Show each line of the data below that has the string "java" in it.

------ DATASET CONTENT ------

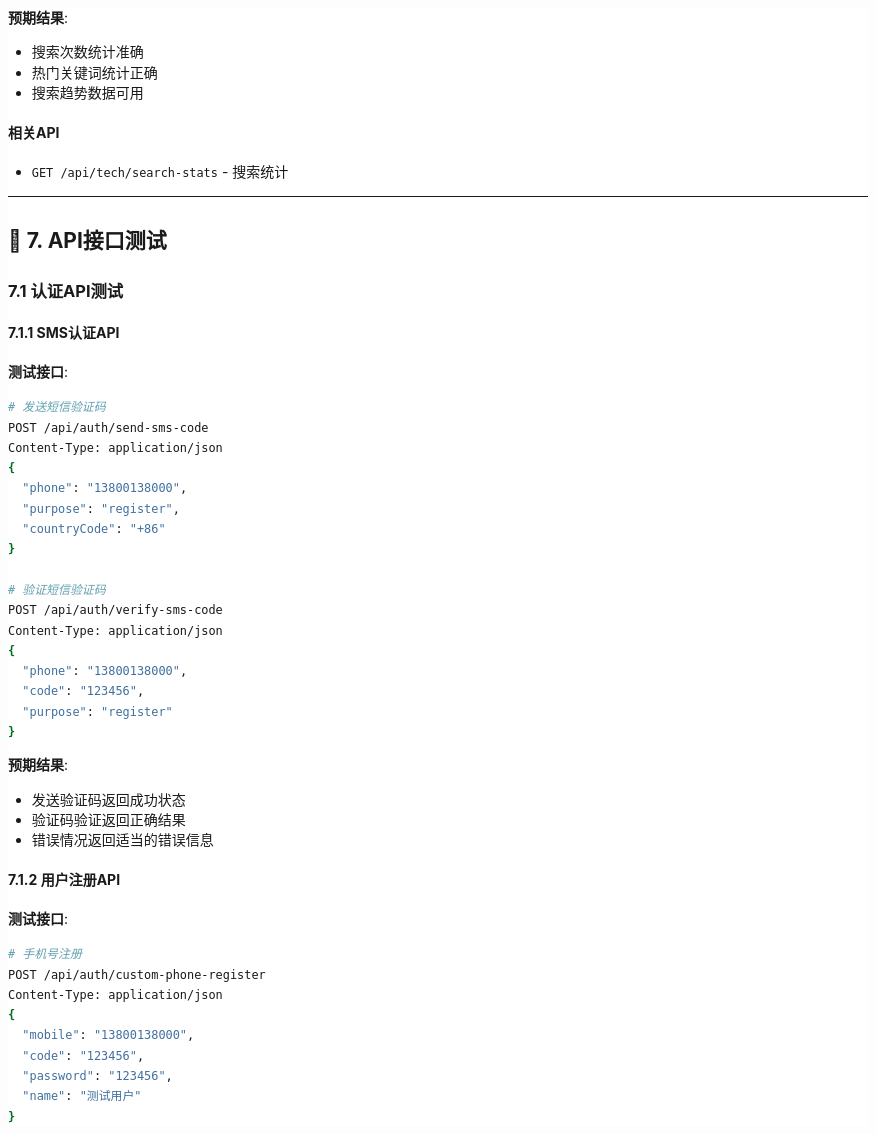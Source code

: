 **预期结果**:
- 搜索次数统计准确
- 热门关键词统计正确
- 搜索趋势数据可用

#### 相关API
- `GET /api/tech/search-stats` - 搜索统计

---

## 📡 7. API接口测试

### 7.1 认证API测试

#### 7.1.1 SMS认证API

**测试接口**:
```bash
# 发送短信验证码
POST /api/auth/send-sms-code
Content-Type: application/json
{
  "phone": "13800138000",
  "purpose": "register",
  "countryCode": "+86"
}

# 验证短信验证码
POST /api/auth/verify-sms-code
Content-Type: application/json
{
  "phone": "13800138000",
  "code": "123456",
  "purpose": "register"
}
```

**预期结果**:
- 发送验证码返回成功状态
- 验证码验证返回正确结果
- 错误情况返回适当的错误信息

#### 7.1.2 用户注册API

**测试接口**:
```bash
# 手机号注册
POST /api/auth/custom-phone-register
Content-Type: application/json
{
  "mobile": "13800138000",
  "code": "123456",
  "password": "123456",
  "name": "测试用户"
}
```
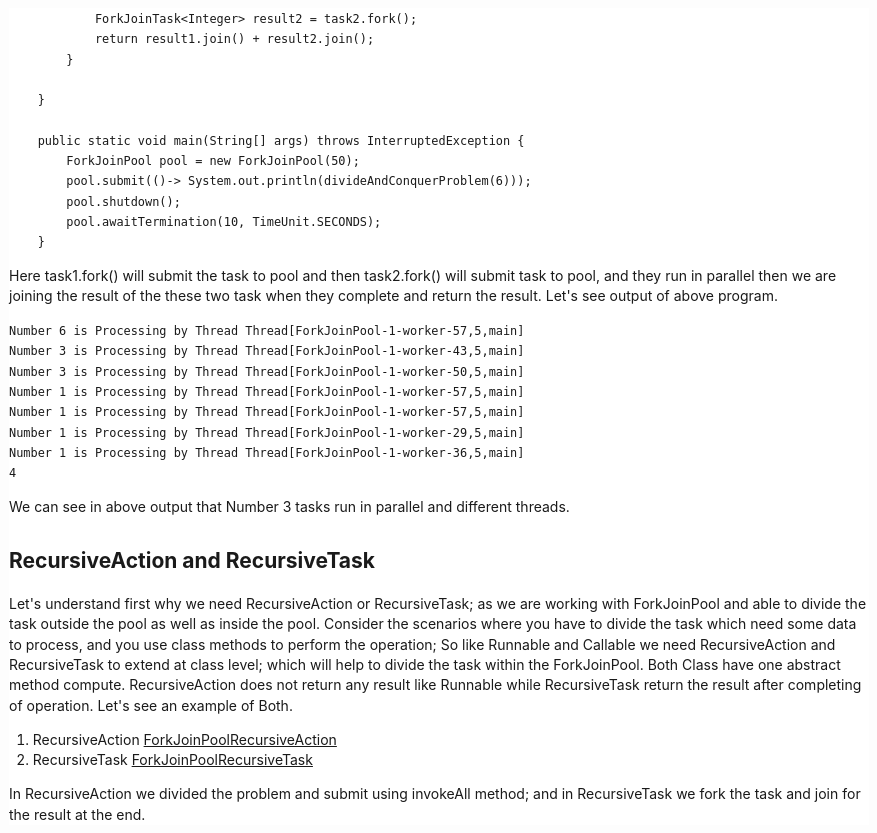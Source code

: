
 ```text
            ForkJoinTask<Integer> result2 = task2.fork();
            return result1.join() + result2.join();
        }

    }

    public static void main(String[] args) throws InterruptedException {
        ForkJoinPool pool = new ForkJoinPool(50);
        pool.submit(()-> System.out.println(divideAndConquerProblem(6)));
        pool.shutdown();
        pool.awaitTermination(10, TimeUnit.SECONDS);
    }
```
Here task1.fork() will submit the task to pool and then task2.fork() will submit task to pool, and they run in parallel 
then we are joining the result of the these two task when they complete and return the result. Let's see output of above
program.
```text
Number 6 is Processing by Thread Thread[ForkJoinPool-1-worker-57,5,main]
Number 3 is Processing by Thread Thread[ForkJoinPool-1-worker-43,5,main]
Number 3 is Processing by Thread Thread[ForkJoinPool-1-worker-50,5,main]
Number 1 is Processing by Thread Thread[ForkJoinPool-1-worker-57,5,main]
Number 1 is Processing by Thread Thread[ForkJoinPool-1-worker-57,5,main]
Number 1 is Processing by Thread Thread[ForkJoinPool-1-worker-29,5,main]
Number 1 is Processing by Thread Thread[ForkJoinPool-1-worker-36,5,main]
4
```
We can see in above output that Number 3 tasks run in parallel and different threads. 

## RecursiveAction and RecursiveTask
Let's understand first why we need RecursiveAction or RecursiveTask; as we are working with ForkJoinPool and able
to divide the task outside the pool as well as inside the pool. Consider the scenarios where you have to divide the task
which need some data to process, and you use class methods to perform the operation; So like Runnable and Callable
we need RecursiveAction and RecursiveTask to extend at class level; which will help to divide the task within the
ForkJoinPool. Both Class have one abstract method compute. RecursiveAction does not return any result like Runnable 
while RecursiveTask return the result after completing of operation. Let's see an example of Both.
1. RecursiveAction [ForkJoinPoolRecursiveAction](src/main/java/com/cwn/problem/ForkJoinPoolRecursiveAction.java)
2. RecursiveTask [ForkJoinPoolRecursiveTask](src/main/java/com/cwn/problem/ForkJoinPoolRecursiveTask.java)

In RecursiveAction we divided the problem and submit using invokeAll method; and in RecursiveTask we fork the task
and join for the result at the end.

------

(COMPLETED EXERCISE):
1. RecursiveAction [ForkJoinPoolRecursiveAction](src/main/java/com/cwn/problem/ForkJoinPoolRecursiveAction.java)
2. RecursiveTask [ForkJoinPoolRecursiveTask](src/main/java/com/cwn/problem/ForkJoinPoolRecursiveTask.java)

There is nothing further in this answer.